The sky was a vivid blue, the grass was an unnaturally shiny green. My mind had made a place that could not be mistaken for real. It was like walking into the Willy Wonka factory in high def. So I decided if my mind was going to make me a Willy Wonka place to go in my dreams, I was going to taste test the flowers. They look delicious. "Yuck." I spat it out then tried to wipe it off my tongue with my hand, it tasted metallic. "This obviously isn't candy."
How was I tasting a dream? What had been in that tea? Then I heard a small voice that seemed to be right next to my ear. "What on Earth are you doing?" I look over in the direction of the noise, seeing a small lime green bug, and it has landed on my shoulder. "I don't even eat the flowers in this field, and I eat everything. They cause serious nausea. So again I ask, what on Earth are you doing?"
"That is a great question." I suddenly became very self-conscious about talking to a bug, even though this was a dream, and I mean who cared what I did inside my own head. "I have no idea. I left work early, and am sitting in some strange little tea shoppe downtown by my house, apparently falling asleep in a chair in the back corner. Your guess is as good as mine since you are a figment of my imagination, right?"
That apparently offended my imaginary talking bug friend, because he flew off my shoulder. "Hey." I yell at the bug, as he flies away. "I wasn't done talking to you."
"Well I was done talking to you." The little bug says. "I don't spend time with crazy people anymore."
"Well that was rude, and what do you mean by anymore?" Now I had a sense of abandonment by a bug, who stopped talking to me in a field of impossible daisies, and maybe I was crazy. No I was crazy. I was talking to bugs and eating fake flowers.

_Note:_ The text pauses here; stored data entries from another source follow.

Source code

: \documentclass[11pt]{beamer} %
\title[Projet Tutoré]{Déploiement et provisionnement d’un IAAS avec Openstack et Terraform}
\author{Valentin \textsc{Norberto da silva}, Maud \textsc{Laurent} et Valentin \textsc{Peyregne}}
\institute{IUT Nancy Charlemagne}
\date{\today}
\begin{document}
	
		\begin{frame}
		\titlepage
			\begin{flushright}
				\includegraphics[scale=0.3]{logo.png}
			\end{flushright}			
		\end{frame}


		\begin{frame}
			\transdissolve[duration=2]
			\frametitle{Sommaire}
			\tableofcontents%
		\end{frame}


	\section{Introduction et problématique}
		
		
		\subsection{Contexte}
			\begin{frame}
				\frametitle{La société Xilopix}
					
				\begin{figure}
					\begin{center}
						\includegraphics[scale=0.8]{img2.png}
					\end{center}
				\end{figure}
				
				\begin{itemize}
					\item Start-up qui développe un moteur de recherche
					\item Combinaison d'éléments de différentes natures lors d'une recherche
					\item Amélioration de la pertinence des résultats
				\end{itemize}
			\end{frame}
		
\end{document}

"Who are you talking to?" I heard a masculine voice come up from behind me.
"Look if you are a goat or something just go ahead and warn me before I turn around, because this dream is starting to feel like a bad trip." I smacked my forehead then. "That bitch, she dosed me."
"I am a full grown man. Are you lost? What is wrong with you?" The deep voice asks.

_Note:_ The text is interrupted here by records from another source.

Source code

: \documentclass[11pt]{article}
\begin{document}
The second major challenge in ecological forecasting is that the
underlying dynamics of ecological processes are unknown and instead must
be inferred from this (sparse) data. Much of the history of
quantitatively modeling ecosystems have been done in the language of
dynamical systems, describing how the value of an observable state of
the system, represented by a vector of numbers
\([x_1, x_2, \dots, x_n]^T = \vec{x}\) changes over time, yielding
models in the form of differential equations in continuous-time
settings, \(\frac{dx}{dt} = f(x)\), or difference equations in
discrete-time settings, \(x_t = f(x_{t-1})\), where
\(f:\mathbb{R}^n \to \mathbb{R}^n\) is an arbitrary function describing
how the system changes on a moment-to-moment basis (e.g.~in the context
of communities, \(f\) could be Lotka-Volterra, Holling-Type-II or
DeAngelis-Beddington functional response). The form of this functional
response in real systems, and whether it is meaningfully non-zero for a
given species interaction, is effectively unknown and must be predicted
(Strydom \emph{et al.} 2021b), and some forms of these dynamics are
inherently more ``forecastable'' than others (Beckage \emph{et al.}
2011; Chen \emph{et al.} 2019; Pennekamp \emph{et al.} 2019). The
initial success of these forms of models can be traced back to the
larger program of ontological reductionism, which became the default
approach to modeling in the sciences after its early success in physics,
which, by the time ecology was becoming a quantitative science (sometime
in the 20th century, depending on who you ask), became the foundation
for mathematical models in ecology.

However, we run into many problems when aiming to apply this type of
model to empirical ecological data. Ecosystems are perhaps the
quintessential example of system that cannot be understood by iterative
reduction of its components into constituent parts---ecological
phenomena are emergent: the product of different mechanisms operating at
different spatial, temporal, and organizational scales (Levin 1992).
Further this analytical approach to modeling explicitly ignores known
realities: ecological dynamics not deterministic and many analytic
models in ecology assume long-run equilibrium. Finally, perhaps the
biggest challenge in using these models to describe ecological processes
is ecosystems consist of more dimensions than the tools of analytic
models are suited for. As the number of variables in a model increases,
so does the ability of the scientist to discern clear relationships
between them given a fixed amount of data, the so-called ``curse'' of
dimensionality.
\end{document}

"Why does everyone in my dream keep asking me wha. . ." Then my thought process went blank. Oh my. Now this was more what dreams were made of. "Why hello. You look like you would taste yummy." I air on the side of bold, why hold back in a dream?

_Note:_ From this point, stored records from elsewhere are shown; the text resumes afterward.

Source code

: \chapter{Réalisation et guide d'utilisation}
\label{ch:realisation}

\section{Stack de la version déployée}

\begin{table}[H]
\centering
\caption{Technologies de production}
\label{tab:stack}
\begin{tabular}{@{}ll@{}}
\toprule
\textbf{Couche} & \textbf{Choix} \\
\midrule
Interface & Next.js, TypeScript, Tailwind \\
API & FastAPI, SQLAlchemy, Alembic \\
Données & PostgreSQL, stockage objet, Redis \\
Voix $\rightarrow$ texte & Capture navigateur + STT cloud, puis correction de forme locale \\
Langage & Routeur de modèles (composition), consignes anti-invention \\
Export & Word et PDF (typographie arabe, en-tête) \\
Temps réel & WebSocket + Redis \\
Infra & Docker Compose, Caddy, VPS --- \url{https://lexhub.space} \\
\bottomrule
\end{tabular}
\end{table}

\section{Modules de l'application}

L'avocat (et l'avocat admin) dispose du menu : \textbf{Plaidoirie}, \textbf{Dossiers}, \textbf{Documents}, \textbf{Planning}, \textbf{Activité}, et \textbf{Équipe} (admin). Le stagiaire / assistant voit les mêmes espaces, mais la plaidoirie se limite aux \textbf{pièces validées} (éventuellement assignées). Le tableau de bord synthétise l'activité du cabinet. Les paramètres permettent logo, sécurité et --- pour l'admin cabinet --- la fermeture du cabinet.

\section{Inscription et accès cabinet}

"Excuse me?" The muscled man, who could easily double as a pirate on one of those romance novel covers, said in a deep voice that inspired my insides to quiver. "Do you need help finding the woman who you call Bitch? Is she your companion?"
"No I have no companion." I say looking at him like he is a delectable piece of chocolate, possibly the last of the good chocolate, the one you save for days before you break down and eat it. "I am alone. Single. Available." Even in my dreams I sound desperate.
"Not what I meant." He said deadpan. "My name is Nolan. I would be glad to help you find your friend so that you may go home."
"Okay." I say looking at the dirty, but delicious, man again. "If this dream is to be a quest, let's go.